## Recorded data
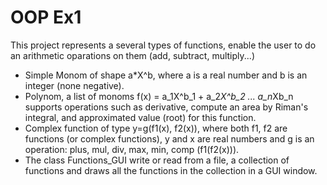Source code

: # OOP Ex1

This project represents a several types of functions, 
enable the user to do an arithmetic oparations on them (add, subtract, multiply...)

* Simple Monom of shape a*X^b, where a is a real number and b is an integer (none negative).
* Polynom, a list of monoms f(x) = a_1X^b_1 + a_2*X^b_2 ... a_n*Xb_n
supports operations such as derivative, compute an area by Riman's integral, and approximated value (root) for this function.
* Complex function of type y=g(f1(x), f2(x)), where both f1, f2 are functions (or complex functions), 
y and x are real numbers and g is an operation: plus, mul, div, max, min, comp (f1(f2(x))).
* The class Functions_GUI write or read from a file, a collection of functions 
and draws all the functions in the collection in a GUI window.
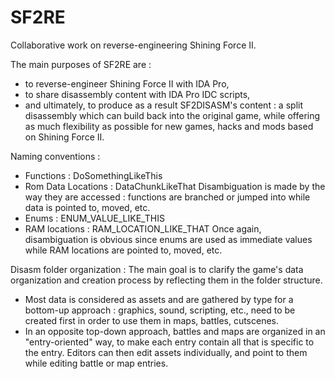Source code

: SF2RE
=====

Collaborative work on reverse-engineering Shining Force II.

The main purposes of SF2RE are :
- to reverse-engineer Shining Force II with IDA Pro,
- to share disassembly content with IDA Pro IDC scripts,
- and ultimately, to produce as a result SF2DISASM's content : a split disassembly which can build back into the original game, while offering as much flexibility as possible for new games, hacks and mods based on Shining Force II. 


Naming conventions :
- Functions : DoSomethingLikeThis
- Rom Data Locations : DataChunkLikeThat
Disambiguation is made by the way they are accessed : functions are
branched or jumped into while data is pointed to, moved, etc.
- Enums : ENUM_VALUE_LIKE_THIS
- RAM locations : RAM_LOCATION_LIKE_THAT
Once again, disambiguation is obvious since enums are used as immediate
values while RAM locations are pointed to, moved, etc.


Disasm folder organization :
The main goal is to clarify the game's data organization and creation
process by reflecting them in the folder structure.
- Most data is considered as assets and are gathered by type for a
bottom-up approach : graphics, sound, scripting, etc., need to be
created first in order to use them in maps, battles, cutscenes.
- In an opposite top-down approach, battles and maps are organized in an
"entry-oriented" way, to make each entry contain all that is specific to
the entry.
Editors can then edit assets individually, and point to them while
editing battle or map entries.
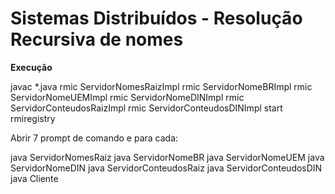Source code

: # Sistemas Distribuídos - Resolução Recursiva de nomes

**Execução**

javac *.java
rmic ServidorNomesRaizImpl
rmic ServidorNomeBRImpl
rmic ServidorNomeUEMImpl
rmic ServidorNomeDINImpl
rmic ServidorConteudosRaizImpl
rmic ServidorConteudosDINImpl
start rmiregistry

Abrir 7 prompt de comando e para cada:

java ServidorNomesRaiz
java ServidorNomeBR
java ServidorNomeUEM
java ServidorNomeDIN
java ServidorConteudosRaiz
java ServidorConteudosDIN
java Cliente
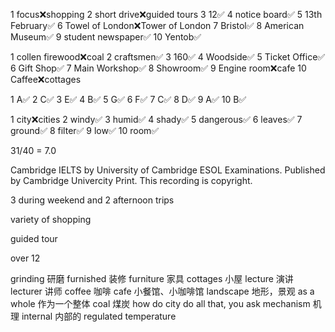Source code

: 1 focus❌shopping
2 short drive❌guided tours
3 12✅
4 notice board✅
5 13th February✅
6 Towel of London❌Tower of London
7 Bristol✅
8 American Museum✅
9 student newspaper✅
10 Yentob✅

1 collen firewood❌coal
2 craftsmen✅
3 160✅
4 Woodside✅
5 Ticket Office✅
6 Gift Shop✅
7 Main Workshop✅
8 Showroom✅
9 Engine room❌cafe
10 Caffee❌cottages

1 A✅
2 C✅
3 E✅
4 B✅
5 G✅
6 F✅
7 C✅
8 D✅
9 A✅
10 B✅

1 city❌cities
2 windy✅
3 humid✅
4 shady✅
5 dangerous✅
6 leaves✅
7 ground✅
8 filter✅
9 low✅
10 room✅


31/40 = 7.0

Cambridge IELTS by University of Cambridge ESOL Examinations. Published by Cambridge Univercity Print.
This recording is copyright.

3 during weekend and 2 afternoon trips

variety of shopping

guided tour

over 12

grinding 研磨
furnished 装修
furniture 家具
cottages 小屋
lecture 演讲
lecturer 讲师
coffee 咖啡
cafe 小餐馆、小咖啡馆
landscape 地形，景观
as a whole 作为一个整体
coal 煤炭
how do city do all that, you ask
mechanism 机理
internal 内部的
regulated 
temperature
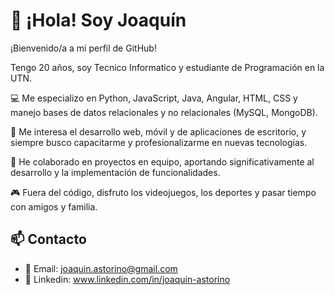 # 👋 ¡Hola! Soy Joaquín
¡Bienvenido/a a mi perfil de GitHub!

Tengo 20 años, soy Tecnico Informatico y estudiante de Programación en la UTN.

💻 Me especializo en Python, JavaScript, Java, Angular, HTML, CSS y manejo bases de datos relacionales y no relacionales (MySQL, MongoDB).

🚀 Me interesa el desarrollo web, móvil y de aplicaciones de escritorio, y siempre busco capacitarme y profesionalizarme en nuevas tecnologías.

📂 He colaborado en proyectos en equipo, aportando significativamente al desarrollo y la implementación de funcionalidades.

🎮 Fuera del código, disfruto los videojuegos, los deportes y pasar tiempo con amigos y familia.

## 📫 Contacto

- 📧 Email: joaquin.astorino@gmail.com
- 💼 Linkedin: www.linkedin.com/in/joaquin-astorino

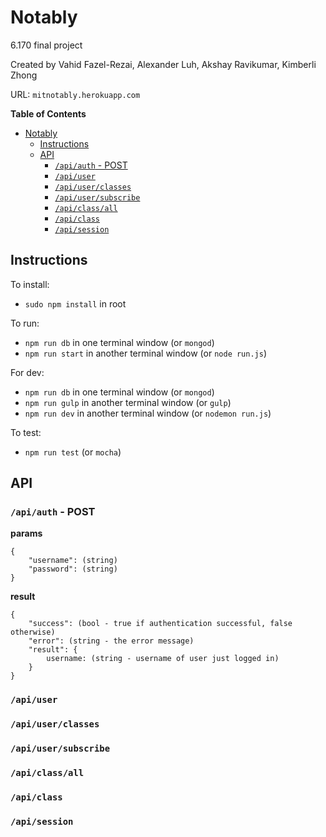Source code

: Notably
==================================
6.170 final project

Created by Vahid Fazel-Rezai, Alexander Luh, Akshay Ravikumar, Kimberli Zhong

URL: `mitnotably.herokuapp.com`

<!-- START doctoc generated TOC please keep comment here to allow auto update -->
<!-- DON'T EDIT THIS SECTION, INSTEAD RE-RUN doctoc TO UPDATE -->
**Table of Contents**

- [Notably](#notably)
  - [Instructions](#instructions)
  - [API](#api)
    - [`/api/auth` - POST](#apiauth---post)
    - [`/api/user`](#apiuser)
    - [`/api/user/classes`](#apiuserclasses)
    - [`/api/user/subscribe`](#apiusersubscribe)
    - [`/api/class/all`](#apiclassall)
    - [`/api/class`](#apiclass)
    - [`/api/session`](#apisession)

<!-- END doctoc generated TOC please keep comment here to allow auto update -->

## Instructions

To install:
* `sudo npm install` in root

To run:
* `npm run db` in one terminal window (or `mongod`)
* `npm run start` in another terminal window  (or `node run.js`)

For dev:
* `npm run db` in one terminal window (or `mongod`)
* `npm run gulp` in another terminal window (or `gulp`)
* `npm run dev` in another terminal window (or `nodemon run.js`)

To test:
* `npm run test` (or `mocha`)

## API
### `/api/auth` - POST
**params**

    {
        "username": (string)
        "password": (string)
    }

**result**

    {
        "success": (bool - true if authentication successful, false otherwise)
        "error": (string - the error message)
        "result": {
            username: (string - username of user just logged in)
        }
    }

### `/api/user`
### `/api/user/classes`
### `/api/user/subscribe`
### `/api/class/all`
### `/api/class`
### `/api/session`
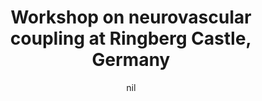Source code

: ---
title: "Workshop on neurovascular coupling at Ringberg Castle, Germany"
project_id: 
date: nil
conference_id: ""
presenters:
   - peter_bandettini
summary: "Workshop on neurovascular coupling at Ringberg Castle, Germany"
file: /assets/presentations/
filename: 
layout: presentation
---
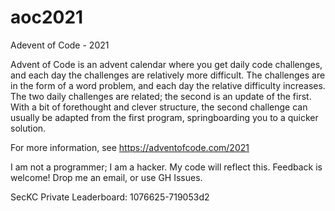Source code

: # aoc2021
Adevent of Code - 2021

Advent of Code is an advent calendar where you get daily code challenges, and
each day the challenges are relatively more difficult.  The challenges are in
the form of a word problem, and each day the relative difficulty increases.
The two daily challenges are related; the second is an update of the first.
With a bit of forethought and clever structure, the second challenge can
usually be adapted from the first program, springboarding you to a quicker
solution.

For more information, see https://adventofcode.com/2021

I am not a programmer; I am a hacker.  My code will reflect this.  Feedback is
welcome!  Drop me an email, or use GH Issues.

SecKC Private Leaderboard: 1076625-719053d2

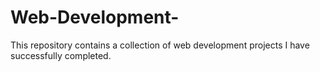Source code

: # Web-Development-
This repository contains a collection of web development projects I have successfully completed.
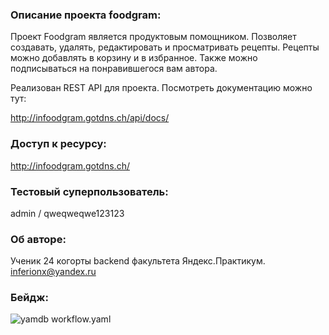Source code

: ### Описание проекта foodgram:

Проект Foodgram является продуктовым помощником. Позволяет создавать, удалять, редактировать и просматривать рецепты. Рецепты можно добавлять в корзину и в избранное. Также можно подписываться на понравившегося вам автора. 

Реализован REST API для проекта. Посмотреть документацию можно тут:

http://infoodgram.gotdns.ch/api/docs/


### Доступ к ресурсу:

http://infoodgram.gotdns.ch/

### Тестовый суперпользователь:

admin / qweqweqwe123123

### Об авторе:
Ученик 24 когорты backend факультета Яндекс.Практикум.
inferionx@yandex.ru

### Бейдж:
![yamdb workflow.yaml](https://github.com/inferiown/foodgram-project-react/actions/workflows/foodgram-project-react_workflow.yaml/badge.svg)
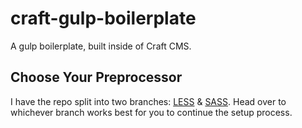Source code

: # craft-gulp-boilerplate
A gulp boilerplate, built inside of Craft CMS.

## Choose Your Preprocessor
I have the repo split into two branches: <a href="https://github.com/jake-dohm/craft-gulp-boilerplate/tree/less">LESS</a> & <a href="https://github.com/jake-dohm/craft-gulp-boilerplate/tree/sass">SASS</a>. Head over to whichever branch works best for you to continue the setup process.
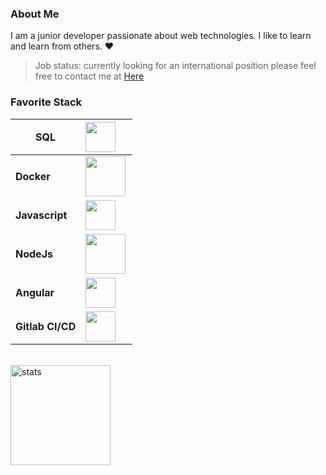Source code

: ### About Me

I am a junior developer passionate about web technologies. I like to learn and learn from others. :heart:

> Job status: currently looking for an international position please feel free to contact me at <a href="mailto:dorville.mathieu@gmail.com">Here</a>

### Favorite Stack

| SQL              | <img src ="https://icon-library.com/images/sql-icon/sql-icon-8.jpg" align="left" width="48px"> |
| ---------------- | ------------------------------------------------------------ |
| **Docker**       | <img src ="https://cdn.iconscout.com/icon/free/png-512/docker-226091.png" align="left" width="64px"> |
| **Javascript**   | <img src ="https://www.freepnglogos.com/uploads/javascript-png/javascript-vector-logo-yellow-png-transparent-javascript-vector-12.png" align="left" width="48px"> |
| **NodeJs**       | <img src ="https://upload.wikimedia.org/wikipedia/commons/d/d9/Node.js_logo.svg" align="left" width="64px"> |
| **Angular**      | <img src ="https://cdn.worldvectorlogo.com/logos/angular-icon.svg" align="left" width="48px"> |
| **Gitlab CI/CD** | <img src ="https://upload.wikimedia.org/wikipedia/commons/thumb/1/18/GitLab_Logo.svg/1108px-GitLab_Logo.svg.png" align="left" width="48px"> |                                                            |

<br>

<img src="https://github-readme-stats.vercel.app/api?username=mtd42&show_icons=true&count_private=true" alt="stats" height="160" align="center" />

## Your task
Would you repeat exactly, and only, the lines from the start of the records above through the line containing "integer (none negative).", with the pictures omitted?

## Result
Source code

: # OOP Ex1

This project represents a several types of functions, 
enable the user to do an arithmetic oparations on them (add, subtract, multiply...)

* Simple Monom of shape a*X^b, where a is a real number and b is an integer (none negative).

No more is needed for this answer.